*** Begin section ***

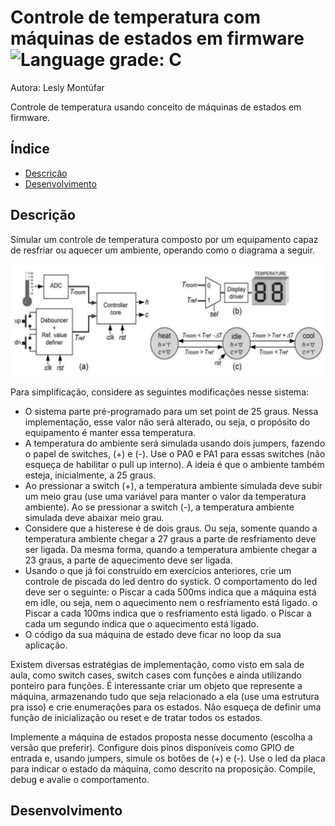 # Controle de temperatura com máquinas de estados em firmware ![Language grade: C](https://img.shields.io/badge/language-C-blue)

Autora: Lesly Montúfar

Controle de temperatura usando conceito de máquinas de estados em firmware.

## Índice 

* [Descrição](#descrição)
* [Desenvolvimento](#desenvolvimento)

## Descrição
Simular um controle de temperatura composto por um equipamento capaz
de resfriar ou aquecer um ambiente, operando como o diagrama a seguir.

![Diagrama](https://github.com/LeslyMontufar/ac_temp/blob/main/img/diagrama.png)

Para simplificação, considere as seguintes modificações nesse sistema:
* O sistema parte pré-programado para um set point de 25 graus. Nessa implementação, esse
valor não será alterado, ou seja, o propósito do equipamento é manter essa temperatura.
* A temperatura do ambiente será simulada usando dois jumpers, fazendo o papel de switches,
(+) e (-). Use o PA0 e PA1 para essas switches (não esqueça de habilitar o pull up interno). A
ideia é que o ambiente também esteja, inicialmente, a 25 graus.
* Ao pressionar a switch (+), a temperatura ambiente simulada deve subir um meio grau (use
uma variável para manter o valor da temperatura ambiente). Ao se pressionar a switch (-), a
temperatura ambiente simulada deve abaixar meio grau.
* Considere que a histerese é de dois graus. Ou seja, somente quando a temperatura ambiente
chegar a 27 graus a parte de resfriamento deve ser ligada. Da mesma forma, quando a
temperatura ambiente chegar a 23 graus, a parte de aquecimento deve ser ligada.
* Usando o que já foi construído em exercícios anteriores, crie um controle de piscada do led
dentro do systick. O comportamento do led deve ser o seguinte:
o Piscar a cada 500ms indica que a máquina está em idle, ou seja, nem o aquecimento
nem o resfriamento está ligado.
o Piscar a cada 100ms indica que o resfriamento está ligado.
o Piscar a cada um segundo indica que o aquecimento está ligado.
* O código da sua máquina de estado deve ficar no loop da sua aplicação.

Existem diversas estratégias de implementação, como visto em sala de aula, como switch cases, switch cases com funções e ainda utilizando ponteiro para funções. É interessante criar um objeto que represente a máquina, armazenando tudo que seja relacionado a ela (use uma estrutura pra isso) e crie enumerações para os estados. Não esqueça de definir uma função de inicialização ou reset e de tratar todos os estados.

Implemente a máquina de estados proposta nesse documento (escolha a versão que preferir).
Configure dois pinos disponíveis como GPIO de entrada e, usando jumpers, simule os botões de (+) e (-). Use o led da placa para indicar o estado da máquina, como descrito na proposição. Compile, debug e avalie o comportamento.

## Desenvolvimento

*** End section ***

• [TASK REQUIREMENTS] Please copy the data shown above word for word, omitting the pictures.

• [RESPONSE TO THIS EXERCISE]
 # Controle de temperatura com máquinas de estados em firmware ![Language grade: C](https://img.shields.io/badge/language-C-blue)

Autora: Lesly Montúfar

Controle de temperatura usando conceito de máquinas de estados em firmware.

## Índice 

* [Descrição](#descrição)
* [Desenvolvimento](#desenvolvimento)

## Descrição
Simular um controle de temperatura composto por um equipamento capaz
de resfriar ou aquecer um ambiente, operando como o diagrama a seguir.

![Diagrama](https://github.com/LeslyMontufar/ac_temp/blob/main/img/diagrama.png)

Para simplificação, considere as seguintes modificações nesse sistema:
* O sistema parte pré-programado para um set point de 25 graus. Nessa implementação, esse
valor não será alterado, ou seja, o propósito do equipamento é manter essa temperatura.
* A temperatura do ambiente será simulada usando dois jumpers, fazendo o papel de switches,
(+) e (-). Use o PA0 e PA1 para essas switches (não esqueça de habilitar o pull up interno). A
ideia é que o ambiente também esteja, inicialmente, a 25 graus.
* Ao pressionar a switch (+), a temperatura ambiente simulada deve subir um meio grau (use
uma variável para manter o valor da temperatura ambiente). Ao se pressionar a switch (-), a
temperatura ambiente simulada deve abaixar meio grau.
* Considere que a histerese é de dois graus. Ou seja, somente quando a temperatura ambiente
chegar a 27 graus a parte de resfriamento deve ser ligada. Da mesma forma, quando a
temperatura ambiente chegar a 23 graus, a parte de aquecimento deve ser ligada.
* Usando o que já foi construído em exercícios anteriores, crie um controle de piscada do led
dentro do systick. O comportamento do led deve ser o seguinte:
o Piscar a cada 500ms indica que a máquina está em idle, ou seja, nem o aquecimento
nem o resfriamento está ligado.
o Piscar a cada 100ms indica que o resfriamento está ligado.
o Piscar a cada um segundo indica que o aquecimento está ligado.
* O código da sua máquina de estado deve ficar no loop da sua aplicação.

Existem diversas estratégias de implementação, como visto em sala de aula, como switch cases, switch cases com funções e ainda utilizando ponteiro para funções. É interessante criar um objeto que represente a máquina, armazenando tudo que seja relacionado a ela (use uma estrutura pra isso) e crie enumerações para os estados. Não esqueça de definir uma função de inicialização ou reset e de tratar todos os estados.

Implemente a máquina de estados proposta nesse documento (escolha a versão que preferir).
Configure dois pinos disponíveis como GPIO de entrada e, usando jumpers, simule os botões de (+) e (-). Use o led da placa para indicar o estado da máquina, como descrito na proposição. Compile, debug e avalie o comportamento.

## Desenvolvimento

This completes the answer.